Description Générale

The Computer Controlled Contact Plate Freezer, "TPCC", allow the student to freeze food products quickly by using an industrial freezing process.

The unit includes a compression refrigeration circuit. It is based on mechanically forcing the circulation of a refrigerant through a closed circuit divided into two zones (high and low pressure), so that the fluid absorbs heat from the environment in a heat exchanger called evaporator (low pressure zone) and transfers heat in another heat exchanger called condenser (high pressure zone).

The main elements of the unit are: a hermetic compressor, a condenser with computer controlled fan, an expansion valve and a contact plate freezer-evaporator.

The contact plate freezer-evaporator consists of two freezing plates of 305 x178 mm. One is fixed and the other can be adjusted in height through two handles. The packaged food is placed on the fixed plate and can be frozen quickly.

Two temperature sensors and manometers are included to provide the conditions of the refrigerant at the inlet and outlet of the compressor.
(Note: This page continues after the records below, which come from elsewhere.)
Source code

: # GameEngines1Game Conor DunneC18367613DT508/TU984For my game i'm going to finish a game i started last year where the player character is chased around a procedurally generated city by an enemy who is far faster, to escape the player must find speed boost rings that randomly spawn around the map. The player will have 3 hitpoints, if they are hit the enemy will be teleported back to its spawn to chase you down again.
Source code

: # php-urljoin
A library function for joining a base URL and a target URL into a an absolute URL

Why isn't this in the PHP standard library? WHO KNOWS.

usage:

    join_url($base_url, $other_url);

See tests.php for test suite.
Besides, a temperature sensor located at the contact plate and five temperature sensors, which can be located in different points of the food product to be frozen, allow the student to monitor the product during the whole freezing process.

In addition, the circuit includes a sight glass to observe the state of the refrigerant, a filter, a storage tank to ensure a proper flow of refrigerant in the circuit and a liquid separator to prevent liquid from entering the compressor.
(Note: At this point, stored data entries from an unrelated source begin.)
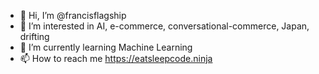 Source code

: - 👋 Hi, I’m @francisflagship
- 👀 I’m interested in AI, e-commerce, conversational-commerce, Japan, drifting
- 🌱 I’m currently learning Machine Learning
- 📫 How to reach me https://eatsleepcode.ninja

<!---
francisflagship/francisflagship is a ✨ special ✨ repository because its `README.md` (this file) appears on your GitHub profile.
You can click the Preview link to take a look at your changes.
--->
As a safety measure, the circuit includes a high pressure switch, which stops the cycle when the pressure is high.

This Computer Controlled Unit is supplied with the EDIBON Computer Control System (SCADA), and includes: The unit itself + a Control Interface Box + a Data Acquisition Board + Computer Control, Data Acquisition and Data Management Software Packages, for controlling the process and all parameters involved in the process.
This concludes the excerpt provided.